Segment Start: Records provided
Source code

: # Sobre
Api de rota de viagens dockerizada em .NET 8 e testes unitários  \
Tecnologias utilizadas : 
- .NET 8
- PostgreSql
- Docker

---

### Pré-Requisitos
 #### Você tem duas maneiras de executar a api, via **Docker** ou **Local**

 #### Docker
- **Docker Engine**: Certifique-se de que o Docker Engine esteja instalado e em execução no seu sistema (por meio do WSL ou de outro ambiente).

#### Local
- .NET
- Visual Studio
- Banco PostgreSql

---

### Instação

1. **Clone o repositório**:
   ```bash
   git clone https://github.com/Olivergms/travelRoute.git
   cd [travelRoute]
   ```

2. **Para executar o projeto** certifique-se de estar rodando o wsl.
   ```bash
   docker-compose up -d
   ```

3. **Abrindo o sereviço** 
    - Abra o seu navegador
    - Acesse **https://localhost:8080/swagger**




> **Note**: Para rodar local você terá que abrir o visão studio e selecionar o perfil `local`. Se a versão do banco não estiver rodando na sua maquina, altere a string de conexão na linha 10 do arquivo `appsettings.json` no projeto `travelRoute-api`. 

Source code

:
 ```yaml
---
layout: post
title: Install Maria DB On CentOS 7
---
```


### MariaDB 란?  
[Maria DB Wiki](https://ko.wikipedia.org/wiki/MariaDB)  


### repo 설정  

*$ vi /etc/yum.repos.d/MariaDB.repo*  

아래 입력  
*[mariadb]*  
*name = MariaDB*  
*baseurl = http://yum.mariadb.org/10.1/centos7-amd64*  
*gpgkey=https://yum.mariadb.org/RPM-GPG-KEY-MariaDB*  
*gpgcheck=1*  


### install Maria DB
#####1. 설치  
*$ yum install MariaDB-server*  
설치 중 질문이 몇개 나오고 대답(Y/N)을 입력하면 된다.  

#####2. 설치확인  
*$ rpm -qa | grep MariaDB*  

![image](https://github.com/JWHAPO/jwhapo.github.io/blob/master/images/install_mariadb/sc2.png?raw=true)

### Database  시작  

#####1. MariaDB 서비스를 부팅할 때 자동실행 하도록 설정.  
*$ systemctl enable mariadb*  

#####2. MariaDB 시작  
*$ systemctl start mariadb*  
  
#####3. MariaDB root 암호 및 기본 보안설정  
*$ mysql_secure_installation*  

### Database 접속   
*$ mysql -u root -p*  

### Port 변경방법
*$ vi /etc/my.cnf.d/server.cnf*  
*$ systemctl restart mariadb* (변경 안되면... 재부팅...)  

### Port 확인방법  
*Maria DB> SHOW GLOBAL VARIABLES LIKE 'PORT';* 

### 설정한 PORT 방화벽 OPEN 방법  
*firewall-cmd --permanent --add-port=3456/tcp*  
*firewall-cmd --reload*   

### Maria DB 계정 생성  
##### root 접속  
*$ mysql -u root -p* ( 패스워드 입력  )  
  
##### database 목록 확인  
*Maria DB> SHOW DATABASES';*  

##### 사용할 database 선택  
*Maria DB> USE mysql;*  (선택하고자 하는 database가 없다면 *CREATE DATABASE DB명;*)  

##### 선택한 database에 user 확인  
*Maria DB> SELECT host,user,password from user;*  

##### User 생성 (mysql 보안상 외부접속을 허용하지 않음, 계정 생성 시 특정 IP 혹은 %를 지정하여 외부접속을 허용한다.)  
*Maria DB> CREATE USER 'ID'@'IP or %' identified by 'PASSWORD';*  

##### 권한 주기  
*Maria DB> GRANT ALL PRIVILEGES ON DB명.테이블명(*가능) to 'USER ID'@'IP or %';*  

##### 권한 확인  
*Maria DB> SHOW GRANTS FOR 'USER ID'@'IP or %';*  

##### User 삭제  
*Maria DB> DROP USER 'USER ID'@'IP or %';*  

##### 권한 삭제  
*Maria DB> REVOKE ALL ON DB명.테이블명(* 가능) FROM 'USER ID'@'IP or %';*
Segment End: Records provided
### [Work instruction]
Transcribe the records above exactly, beginning at the line that contains "- Banco PostgreSql" and ending with the line that contains "systemctl start mariadb*", both included, and nothing else.

### [Result below]
- Banco PostgreSql

---

### Instação

1. **Clone o repositório**:
   ```bash
   git clone https://github.com/Olivergms/travelRoute.git
   cd [travelRoute]
   ```

2. **Para executar o projeto** certifique-se de estar rodando o wsl.
   ```bash
   docker-compose up -d
   ```

3. **Abrindo o sereviço** 
    - Abra o seu navegador
    - Acesse **https://localhost:8080/swagger**




> **Note**: Para rodar local você terá que abrir o visão studio e selecionar o perfil `local`. Se a versão do banco não estiver rodando na sua maquina, altere a string de conexão na linha 10 do arquivo `appsettings.json` no projeto `travelRoute-api`. 

Source code

:
 ```yaml
---
layout: post
title: Install Maria DB On CentOS 7
---
```


### MariaDB 란?  
[Maria DB Wiki](https://ko.wikipedia.org/wiki/MariaDB)  


### repo 설정  

*$ vi /etc/yum.repos.d/MariaDB.repo*  

아래 입력  
*[mariadb]*  
*name = MariaDB*  
*baseurl = http://yum.mariadb.org/10.1/centos7-amd64*  
*gpgkey=https://yum.mariadb.org/RPM-GPG-KEY-MariaDB*  
*gpgcheck=1*  


### install Maria DB
#####1. 설치  
*$ yum install MariaDB-server*  
설치 중 질문이 몇개 나오고 대답(Y/N)을 입력하면 된다.  

#####2. 설치확인  
*$ rpm -qa | grep MariaDB*  

![image](https://github.com/JWHAPO/jwhapo.github.io/blob/master/images/install_mariadb/sc2.png?raw=true)

### Database  시작  

#####1. MariaDB 서비스를 부팅할 때 자동실행 하도록 설정.  
*$ systemctl enable mariadb*  

#####2. MariaDB 시작  
*$ systemctl start mariadb*  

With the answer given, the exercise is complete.